* [TASK REQUIREMENTS]: Among the lines below, how many have the word "support"? The reply is that number alone.

-------- RECORDS PROVIDED

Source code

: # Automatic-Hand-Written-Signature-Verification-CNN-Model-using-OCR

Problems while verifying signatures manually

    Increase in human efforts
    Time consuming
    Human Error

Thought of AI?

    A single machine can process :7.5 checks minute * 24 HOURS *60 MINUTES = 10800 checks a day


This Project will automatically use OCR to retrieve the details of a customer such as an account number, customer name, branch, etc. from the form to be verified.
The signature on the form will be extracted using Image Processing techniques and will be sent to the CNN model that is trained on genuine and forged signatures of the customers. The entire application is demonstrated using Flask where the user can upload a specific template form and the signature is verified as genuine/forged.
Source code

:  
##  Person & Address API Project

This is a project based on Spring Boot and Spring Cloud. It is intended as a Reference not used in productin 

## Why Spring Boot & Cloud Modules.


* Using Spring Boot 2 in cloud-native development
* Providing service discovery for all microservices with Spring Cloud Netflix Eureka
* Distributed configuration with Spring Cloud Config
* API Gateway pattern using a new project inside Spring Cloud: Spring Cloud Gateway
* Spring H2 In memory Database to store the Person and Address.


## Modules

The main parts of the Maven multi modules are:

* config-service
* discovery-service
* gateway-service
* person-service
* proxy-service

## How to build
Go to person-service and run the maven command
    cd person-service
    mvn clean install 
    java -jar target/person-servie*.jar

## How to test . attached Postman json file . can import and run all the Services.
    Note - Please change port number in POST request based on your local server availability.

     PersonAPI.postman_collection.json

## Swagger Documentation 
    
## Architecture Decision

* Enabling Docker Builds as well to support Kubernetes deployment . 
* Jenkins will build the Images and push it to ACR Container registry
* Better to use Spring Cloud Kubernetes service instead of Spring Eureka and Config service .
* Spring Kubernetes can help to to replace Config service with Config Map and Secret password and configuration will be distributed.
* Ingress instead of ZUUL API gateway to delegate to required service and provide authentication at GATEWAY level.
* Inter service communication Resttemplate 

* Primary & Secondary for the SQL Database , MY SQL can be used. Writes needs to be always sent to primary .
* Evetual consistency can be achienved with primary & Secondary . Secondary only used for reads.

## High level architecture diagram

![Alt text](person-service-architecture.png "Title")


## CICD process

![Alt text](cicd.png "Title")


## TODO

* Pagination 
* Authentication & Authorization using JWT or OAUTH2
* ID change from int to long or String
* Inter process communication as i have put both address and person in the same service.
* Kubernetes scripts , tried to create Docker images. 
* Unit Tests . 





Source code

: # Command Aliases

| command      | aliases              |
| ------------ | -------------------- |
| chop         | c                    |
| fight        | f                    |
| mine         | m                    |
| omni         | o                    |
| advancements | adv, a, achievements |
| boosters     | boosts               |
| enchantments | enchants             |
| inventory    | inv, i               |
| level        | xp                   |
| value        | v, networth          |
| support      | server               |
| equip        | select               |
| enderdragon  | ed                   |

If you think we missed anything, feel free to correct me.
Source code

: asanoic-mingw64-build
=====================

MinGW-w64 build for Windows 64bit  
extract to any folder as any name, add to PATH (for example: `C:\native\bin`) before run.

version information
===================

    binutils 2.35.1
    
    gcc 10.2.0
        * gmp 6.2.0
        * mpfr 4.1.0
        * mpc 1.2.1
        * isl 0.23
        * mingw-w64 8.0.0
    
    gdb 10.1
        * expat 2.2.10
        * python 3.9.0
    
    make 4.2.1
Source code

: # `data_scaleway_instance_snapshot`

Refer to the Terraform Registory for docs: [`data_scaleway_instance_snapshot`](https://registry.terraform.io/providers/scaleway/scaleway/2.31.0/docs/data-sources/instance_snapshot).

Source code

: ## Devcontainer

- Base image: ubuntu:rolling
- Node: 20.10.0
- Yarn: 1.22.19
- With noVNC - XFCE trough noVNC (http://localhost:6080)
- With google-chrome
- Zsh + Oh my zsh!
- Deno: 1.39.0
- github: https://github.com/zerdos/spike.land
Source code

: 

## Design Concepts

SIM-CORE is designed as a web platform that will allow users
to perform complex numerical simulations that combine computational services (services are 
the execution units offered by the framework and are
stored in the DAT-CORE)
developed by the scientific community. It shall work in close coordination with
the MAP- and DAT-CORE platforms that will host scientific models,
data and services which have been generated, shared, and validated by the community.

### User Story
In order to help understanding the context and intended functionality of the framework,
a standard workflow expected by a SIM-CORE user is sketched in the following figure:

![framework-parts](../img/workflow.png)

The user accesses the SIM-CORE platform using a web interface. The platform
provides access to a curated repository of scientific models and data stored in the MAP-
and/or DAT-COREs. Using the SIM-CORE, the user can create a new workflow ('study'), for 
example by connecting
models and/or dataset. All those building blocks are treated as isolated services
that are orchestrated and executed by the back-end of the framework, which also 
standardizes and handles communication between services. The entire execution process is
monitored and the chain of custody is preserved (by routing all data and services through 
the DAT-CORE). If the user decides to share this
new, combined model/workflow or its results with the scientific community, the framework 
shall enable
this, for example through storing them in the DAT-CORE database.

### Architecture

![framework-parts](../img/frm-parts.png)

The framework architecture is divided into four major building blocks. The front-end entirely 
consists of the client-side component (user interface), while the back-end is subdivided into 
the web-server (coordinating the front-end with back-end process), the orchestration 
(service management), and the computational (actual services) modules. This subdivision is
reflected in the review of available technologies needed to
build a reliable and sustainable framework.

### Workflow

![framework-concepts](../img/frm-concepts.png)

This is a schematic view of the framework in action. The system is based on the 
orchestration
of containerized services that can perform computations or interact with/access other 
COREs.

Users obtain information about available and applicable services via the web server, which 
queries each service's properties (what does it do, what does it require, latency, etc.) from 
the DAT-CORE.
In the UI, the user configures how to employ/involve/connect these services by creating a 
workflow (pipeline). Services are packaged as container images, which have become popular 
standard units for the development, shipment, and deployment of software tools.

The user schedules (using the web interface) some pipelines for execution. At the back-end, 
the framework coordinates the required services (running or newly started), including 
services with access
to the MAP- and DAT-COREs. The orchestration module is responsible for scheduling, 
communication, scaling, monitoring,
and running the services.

----------------

* [COMPLETED EXERCISE]: 2